90. Stacey Dash — The actress best known for her role of Dionne in the 1995 film “Clueless,” Dash is a former Democrat. She became a Republican in 2012 and a vocal conservative critic of Obama. She appeared frequently on Fox News during his second term, drawing criticism for the occasional controversial comment.
91. Laura Schlessinger — Also known as “Dr. Laura,” Schlessinger is a talk-radio host and prolific author with a conservative, provocative focus on self-help issues. Her website says her show "preaches, teaches, and nags about morals, values, and ethics.”
92. Alveda King — The niece of Martin Luther King Jr., King is a conservative political activist and former state legislator in Georgia who now appears occasionally on Fox News Channel. Founder of Alveda King Ministries, she also is a vocal pro-life advocate.
93. Kathryn Jean Lopez — Known to friends as “K-Lo,” Lopez is a conservative syndicated columnist, TV commentator, and editor-at-large at National Review Online. A graduate of Catholic University, she often approaches political issues from the perspective of the Church.

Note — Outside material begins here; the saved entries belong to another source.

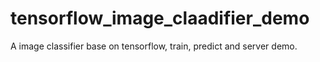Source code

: # tensorflow_image_claadifier_demo
A image classifier base on tensorflow, train, predict and server demo.
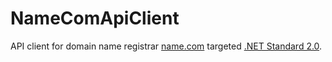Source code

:# NameComApiClient #
API client for domain name registrar [name.com](https://www.name.com/) targeted [.NET Standard 2.0](https://docs.microsoft.com/en-us/dotnet/standard/net-standard).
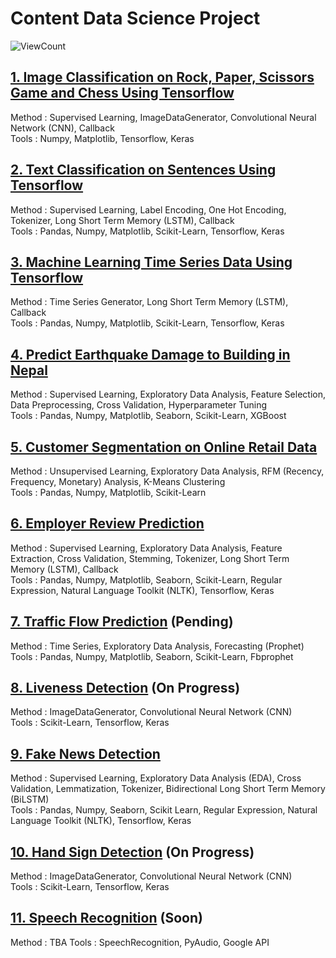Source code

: # Content Data Science Project
![ViewCount](https://views.whatilearened.today/views/github/ReynaraEzra/Data-Science-Project.svg?cache=remove)

## [1. Image Classification on Rock, Paper, Scissors Game and Chess Using Tensorflow](https://github.com/ReynaraEzra/Image-Classification-Tensorflow)

Method : Supervised Learning, ImageDataGenerator, Convolutional Neural Network (CNN), Callback </br>
Tools : Numpy, Matplotlib, Tensorflow, Keras

## [2. Text Classification on Sentences Using Tensorflow](https://github.com/ReynaraEzra/NLP-Tensorflow)

Method : Supervised Learning, Label Encoding, One Hot Encoding, Tokenizer, Long Short Term Memory (LSTM), Callback </br>
Tools : Pandas, Numpy, Matplotlib, Scikit-Learn, Tensorflow, Keras

## [3. Machine Learning Time Series Data Using Tensorflow](https://github.com/ReynaraEzra/Machine-Learning-Time-Series)

Method : Time Series Generator, Long Short Term Memory (LSTM), Callback </br>
Tools : Pandas, Numpy, Matplotlib, Scikit-Learn, Tensorflow, Keras

## [4. Predict Earthquake Damage to Building in Nepal](https://github.com/ReynaraEzra/Richter-Earthquake-Prediction)

Method : Supervised Learning, Exploratory Data Analysis, Feature Selection, Data Preprocessing, Cross Validation, Hyperparameter Tuning </br>
Tools : Pandas, Numpy, Matplotlib, Seaborn, Scikit-Learn, XGBoost

## [5. Customer Segmentation on Online Retail Data](https://github.com/ReynaraEzra/Customer-Segmentation)

Method : Unsupervised Learning, Exploratory Data Analysis, RFM (Recency, Frequency, Monetary) Analysis, K-Means Clustering </br>
Tools : Pandas, Numpy, Matplotlib, Scikit-Learn

## [6. Employer Review Prediction](https://github.com/ReynaraEzra/Employer-Review)

Method : Supervised Learning, Exploratory Data Analysis, Feature Extraction, Cross Validation, Stemming, Tokenizer, Long Short Term Memory (LSTM), Callback </br>
Tools : Pandas, Numpy, Matplotlib, Seaborn, Scikit-Learn, Regular Expression, Natural Language Toolkit (NLTK), Tensorflow, Keras

## [7. Traffic Flow Prediction](https://github.com/ReynaraEzra/Jasamarga-Project) (Pending)

Method : Time Series, Exploratory Data Analysis, Forecasting (Prophet) </br>
Tools : Pandas, Numpy, Matplotlib, Seaborn, Scikit-Learn, Fbprophet

## [8. Liveness Detection](https://github.com/ReynaraEzra/Liveness-Detection) (On Progress) 

Method : ImageDataGenerator, Convolutional Neural Network (CNN) </br> 
Tools : Scikit-Learn, Tensorflow, Keras

## [9. Fake News Detection](https://github.com/ReynaraEzra/Fake-News-Detection)

Method : Supervised Learning, Exploratory Data Analysis (EDA), Cross Validation, Lemmatization, Tokenizer, Bidirectional Long Short Term Memory (BiLSTM) </br>
Tools : Pandas, Numpy, Seaborn, Scikit Learn, Regular Expression, Natural Language Toolkit (NLTK), Tensorflow, Keras

## [10. Hand Sign Detection](https://github.com/ReynaraEzra/Hand-Sign-Detection) (On Progress) 

Method : ImageDataGenerator, Convolutional Neural Network (CNN) </br> 
Tools : Scikit-Learn, Tensorflow, Keras

## [11. Speech Recognition]() (Soon) 
Method : TBA
Tools : SpeechRecognition, PyAudio, Google API
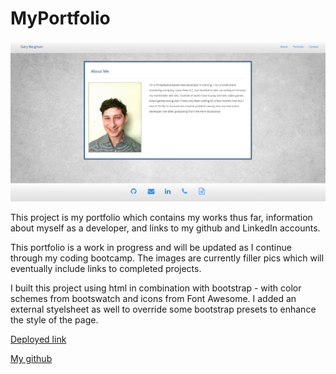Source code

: # MyPortfolio
<img src="assets/images/PortfolioScreenShot.png" width= "700" >

This project is my portfolio which contains my works thus far, information about myself as a developer, and links to my github and LinkedIn accounts.

This portfolio is a work in progress and will be updated as I continue through my coding bootcamp. The images are currently filler pics which will eventually include links to completed projects. 

I built this project using html in combination with bootstrap - with color schemes from bootswatch and icons from Font Awesome. I added an external styelsheet as well to override some bootstrap presets to enhance the style of the page. 

[Deployed link](https://gary-bergman.github.io/)

[My github](https://github.com/Gary-Bergman)

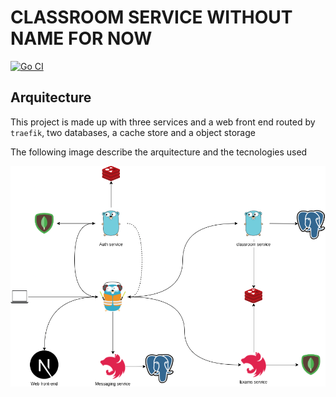 # CLASSROOM SERVICE WITHOUT NAME FOR NOW
[![Go CI](https://github.com/Binaretech/classroom/actions/workflows/go.yml/badge.svg)](https://github.com/Binaretech/classroom/actions/workflows/go.yml)
## Arquitecture

This project is made up with three services and a web front end routed by `traefik`, two databases, a cache store and a object storage

The following image describe the arquitecture and the tecnologies used

![arquitecture](https://raw.githubusercontent.com/Binaretech/classroom/656ee8a20e93cc31a9d4edfde477ed6fb752ded5/img/clasroom-diagram.png)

94. Beverly LaHaye — LaHaye is a Christian conservative activist and writer who founded Concerned Women for America and is the group’s current chair. Her late husband was Tim LaHaye, an evangelical Christian pastor. Time magazine once called them the “Christian power couple.”
95. Mimi Walters —A staunch conservative from Orange County, California, Walters has been a reliable GOP vote since winning a House seat in 2014. That has made her a target for Democrats, given that Hillary Clinton carried her district last year.
96. Anitere Flores — Dubbed a rising star by national GOP insiders, Flores is the first Hispanic woman to serve in both Florida’s state House and Senate. Currently in the Florida Senate, she focuses on budget, health, and public safety issues.
97. Diane Black — A registered nurse, educator, and former state legislator, Black currently represents central Tennessee in the House. She and fellow Tennessean Marsha Blackburn are the two women in the House who prefer to be called “congressman.”
98. Susie Hudson — A longtime GOP activist from Vermont who in 2015 became secretary of the RNC, Hudson is a party loyalist, having attended every GOP convention since 1992. She also served in President George W. Bush’s Justice Department.
99. Evelyn Sanguinetti — A lawyer and daughter of Cuban and Ecuadorean immigrants, Sanguinetti is the first Hispanic to be elected lieutenant governor of Illinois, and the first female Hispanic lieutenant governor in the country.
100. Vicky Hartzler — Since 2011, Hartzler has represented west-central Missouri in Congress. She is a social conservative and vocal supporter of Trump’s efforts to ban transgender servicemembers from the military.